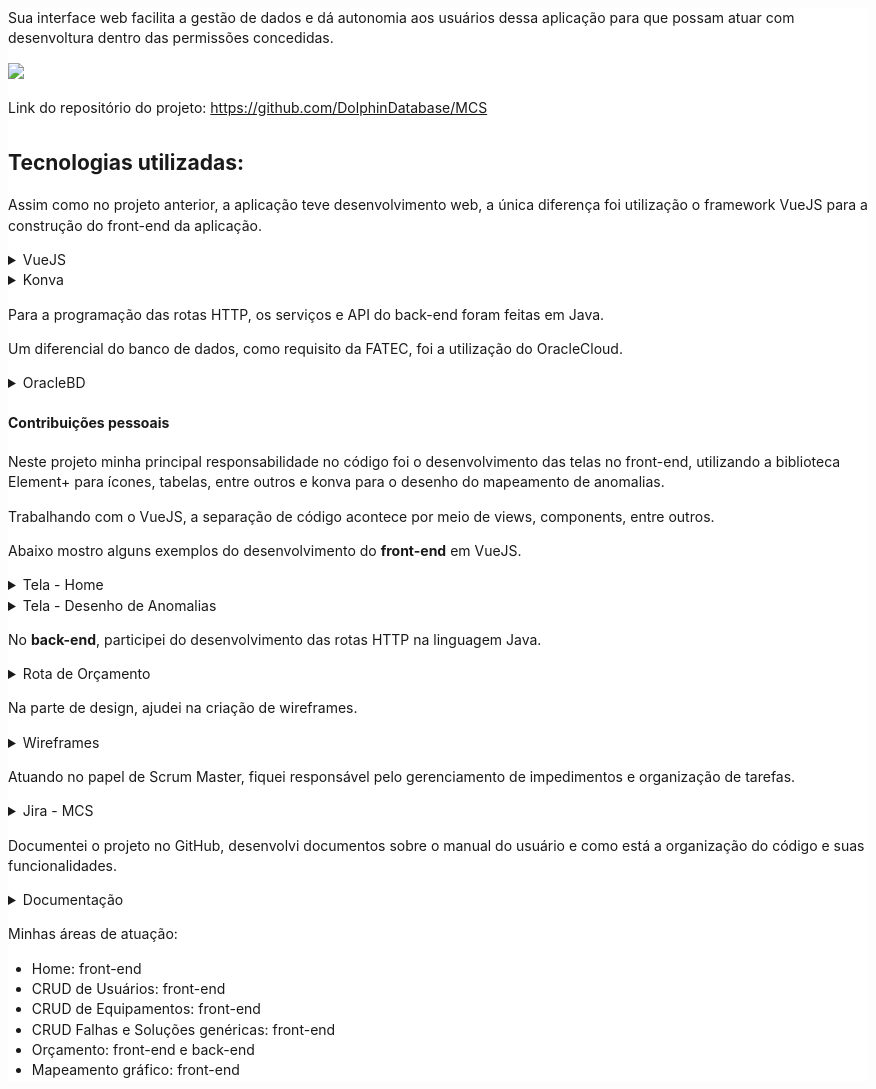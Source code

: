 Sua interface web facilita a gestão de dados e dá autonomia aos usuários dessa aplicação para que possam atuar com desenvoltura dentro das permissões concedidas. 

[<img src="https://github.com/DolphinDatabase/MCS/blob/main/Imagens/MCS_Youtube.png" width="40%">](https://www.youtube.com/watch?v=omSyXxA3AYI&list=PLUOBqJKbljZv85QQ4B3ExV93PQVVf8n2o "MCS vídeo Demonstração")

Link do repositório do projeto: https://github.com/DolphinDatabase/MCS

## Tecnologias utilizadas:
<p align="justify">
Assim como no projeto anterior, a aplicação teve desenvolvimento web, a única diferença foi utilização o framework VueJS para a construção do front-end da aplicação.
<details><summary>VueJS</summary></details>

<details><summary>Konva</summary></details>
	
Para a programação das rotas HTTP, os serviços e API do back-end foram feitas em Java.
	
Um diferencial do banco de dados, como requisito da FATEC, foi a utilização do OracleCloud.
<details><summary>OracleBD</summary></details>

#### Contribuições pessoais
<p align="justify">

Neste projeto minha principal responsabilidade no código foi o desenvolvimento das telas no front-end, utilizando a biblioteca Element+ para ícones, tabelas, entre outros e konva para o desenho do mapeamento de anomalias. 

Trabalhando com o VueJS, a separação de código acontece por meio de views, components, entre outros.

Abaixo mostro alguns exemplos do desenvolvimento do **front-end** em VueJS.
<details><summary>Tela - Home</summary></details>

<details><summary>Tela - Desenho de Anomalias</summary></details>

No **back-end**, participei do desenvolvimento das rotas HTTP na linguagem Java.
<details><summary>Rota de Orçamento</summary></details>

Na parte de design, ajudei na criação de wireframes.
<details><summary>Wireframes</summary></details>	

Atuando no papel de Scrum Master, fiquei responsável pelo gerenciamento de impedimentos e organização de tarefas.
<details><summary>Jira - MCS</summary></details>
	
Documentei o projeto no GitHub, desenvolvi documentos sobre o manual do usuário e como está a organização do código e suas funcionalidades.
<details><summary>Documentação</summary></details>
	
Minhas áreas de atuação:
- Home: front-end
- CRUD de Usuários: front-end
- CRUD de Equipamentos: front-end 
- CRUD Falhas e Soluções genéricas: front-end
- Orçamento: front-end e back-end
- Mapeamento gráfico: front-end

____________________

### What to produce
Show each line in the entries that holds the string "Home".

### Output of the exercise
<details><summary>Tela - Home</summary></details>
- Home: front-end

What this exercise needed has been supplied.